_Work order_
Find the lines in the records that carry the word "span". Copy each one.

[Items listed in a dataset]

'''

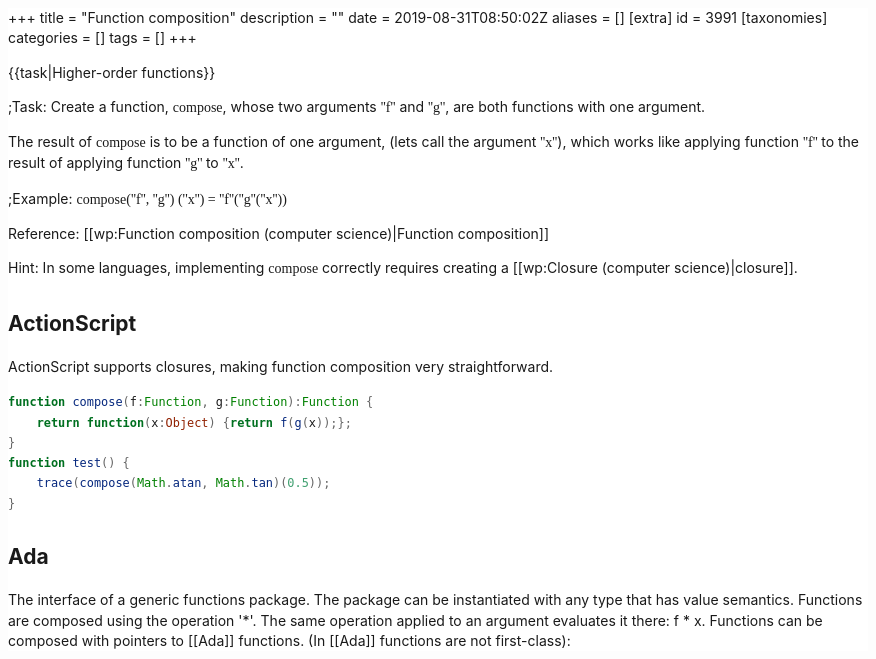 +++
title = "Function composition"
description = ""
date = 2019-08-31T08:50:02Z
aliases = []
[extra]
id = 3991
[taxonomies]
categories = []
tags = []
+++

{{task|Higher-order functions}}

;Task:
Create a function, <span style="font-family:serif">compose</span>,   whose two arguments   <span style="font-family:serif">''f''</span>   and   <span style="font-family:serif">''g''</span>,   are both functions with one argument.


The result of <span style="font-family:serif">compose</span> is to be a function of one argument, (lets call the argument   <span style="font-family:serif">''x''</span>),   which works like applying function   <span style="font-family:serif"> ''f'' </span>   to the result of applying function   <span style="font-family:serif"> ''g'' </span>   to   <span style="font-family:serif"> ''x''</span>.


;Example:
  <span style="font-family:serif">compose(''f'', ''g'') (''x'') = ''f''(''g''(''x''))</span>


Reference: [[wp:Function composition (computer science)|Function composition]]

Hint: In some languages, implementing <span style="font-family:serif">compose</span> correctly requires creating a [[wp:Closure (computer science)|closure]].





## ActionScript

ActionScript supports closures, making function composition very straightforward.

```ActionScript
function compose(f:Function, g:Function):Function {
	return function(x:Object) {return f(g(x));};
}
function test() {
	trace(compose(Math.atan, Math.tan)(0.5));
}
```



## Ada

The interface of a generic functions package. The package can be instantiated with any type that has value semantics. Functions are composed using the operation '*'. The same operation applied to an argument evaluates it there: f * x. Functions can be composed with pointers to [[Ada]] functions. (In [[Ada]] functions are not first-class):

'''

_Output of the task_
Create a function, <span style="font-family:serif">compose</span>,   whose two arguments   <span style="font-family:serif">''f''</span>   and   <span style="font-family:serif">''g''</span>,   are both functions with one argument.
The result of <span style="font-family:serif">compose</span> is to be a function of one argument, (lets call the argument   <span style="font-family:serif">''x''</span>),   which works like applying function   <span style="font-family:serif"> ''f'' </span>   to the result of applying function   <span style="font-family:serif"> ''g'' </span>   to   <span style="font-family:serif"> ''x''</span>.
  <span style="font-family:serif">compose(''f'', ''g'') (''x'') = ''f''(''g''(''x''))</span>
Hint: In some languages, implementing <span style="font-family:serif">compose</span> correctly requires creating a [[wp:Closure (computer science)|closure]].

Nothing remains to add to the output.